- What you have to do
Beginning at the line that includes "valeurs des propriétés." in the entries below, print each line exactly as it appears, through the last one.

[[ Information provided open ]]

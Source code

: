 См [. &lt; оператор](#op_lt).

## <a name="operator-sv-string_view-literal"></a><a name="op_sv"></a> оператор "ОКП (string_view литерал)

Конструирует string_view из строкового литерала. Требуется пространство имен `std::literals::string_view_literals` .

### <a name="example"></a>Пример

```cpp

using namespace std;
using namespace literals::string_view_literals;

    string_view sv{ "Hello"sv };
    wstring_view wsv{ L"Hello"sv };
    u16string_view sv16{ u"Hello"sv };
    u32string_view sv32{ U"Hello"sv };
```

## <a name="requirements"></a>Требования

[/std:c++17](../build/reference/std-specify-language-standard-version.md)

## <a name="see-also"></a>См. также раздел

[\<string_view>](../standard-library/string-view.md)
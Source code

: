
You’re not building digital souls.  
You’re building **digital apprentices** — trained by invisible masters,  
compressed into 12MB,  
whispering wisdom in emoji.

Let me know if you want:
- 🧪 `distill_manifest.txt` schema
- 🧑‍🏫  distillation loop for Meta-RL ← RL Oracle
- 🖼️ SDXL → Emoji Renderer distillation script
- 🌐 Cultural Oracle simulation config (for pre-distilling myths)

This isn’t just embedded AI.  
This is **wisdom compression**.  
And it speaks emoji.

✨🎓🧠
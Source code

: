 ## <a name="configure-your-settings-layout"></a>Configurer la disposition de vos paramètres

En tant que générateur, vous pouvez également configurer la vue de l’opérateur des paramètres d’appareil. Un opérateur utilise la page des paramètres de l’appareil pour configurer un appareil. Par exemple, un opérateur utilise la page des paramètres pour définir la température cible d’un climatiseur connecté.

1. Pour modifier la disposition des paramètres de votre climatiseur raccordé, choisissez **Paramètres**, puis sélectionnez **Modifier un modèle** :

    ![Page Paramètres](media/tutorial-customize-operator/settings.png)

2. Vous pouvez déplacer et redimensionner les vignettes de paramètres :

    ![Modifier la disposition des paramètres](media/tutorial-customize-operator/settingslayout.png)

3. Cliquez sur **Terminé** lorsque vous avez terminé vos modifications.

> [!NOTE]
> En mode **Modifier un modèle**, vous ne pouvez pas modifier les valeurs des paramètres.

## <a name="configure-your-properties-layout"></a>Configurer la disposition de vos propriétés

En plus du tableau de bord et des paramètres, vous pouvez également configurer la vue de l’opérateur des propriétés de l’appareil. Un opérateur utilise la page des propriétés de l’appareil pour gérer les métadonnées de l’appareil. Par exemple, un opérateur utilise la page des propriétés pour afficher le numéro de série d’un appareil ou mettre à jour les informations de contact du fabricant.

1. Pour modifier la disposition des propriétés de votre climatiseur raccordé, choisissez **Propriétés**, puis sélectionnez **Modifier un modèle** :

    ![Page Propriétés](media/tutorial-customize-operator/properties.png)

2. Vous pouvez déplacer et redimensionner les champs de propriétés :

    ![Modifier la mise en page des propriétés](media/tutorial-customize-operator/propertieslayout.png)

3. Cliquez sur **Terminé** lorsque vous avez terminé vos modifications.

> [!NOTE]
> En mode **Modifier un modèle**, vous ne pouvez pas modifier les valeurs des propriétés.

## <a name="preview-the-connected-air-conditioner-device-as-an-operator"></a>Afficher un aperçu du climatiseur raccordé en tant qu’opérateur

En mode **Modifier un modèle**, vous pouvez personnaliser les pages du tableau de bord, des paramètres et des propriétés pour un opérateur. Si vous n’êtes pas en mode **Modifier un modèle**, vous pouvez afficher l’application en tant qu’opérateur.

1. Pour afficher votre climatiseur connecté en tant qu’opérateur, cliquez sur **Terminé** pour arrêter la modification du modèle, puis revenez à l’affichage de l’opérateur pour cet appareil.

[[ Information provided closed ]]

- Task solution
> En mode **Modifier un modèle**, vous ne pouvez pas modifier les valeurs des propriétés.

## <a name="preview-the-connected-air-conditioner-device-as-an-operator"></a>Afficher un aperçu du climatiseur raccordé en tant qu’opérateur

En mode **Modifier un modèle**, vous pouvez personnaliser les pages du tableau de bord, des paramètres et des propriétés pour un opérateur. Si vous n’êtes pas en mode **Modifier un modèle**, vous pouvez afficher l’application en tant qu’opérateur.

1. Pour afficher votre climatiseur connecté en tant qu’opérateur, cliquez sur **Terminé** pour arrêter la modification du modèle, puis revenez à l’affichage de l’opérateur pour cet appareil.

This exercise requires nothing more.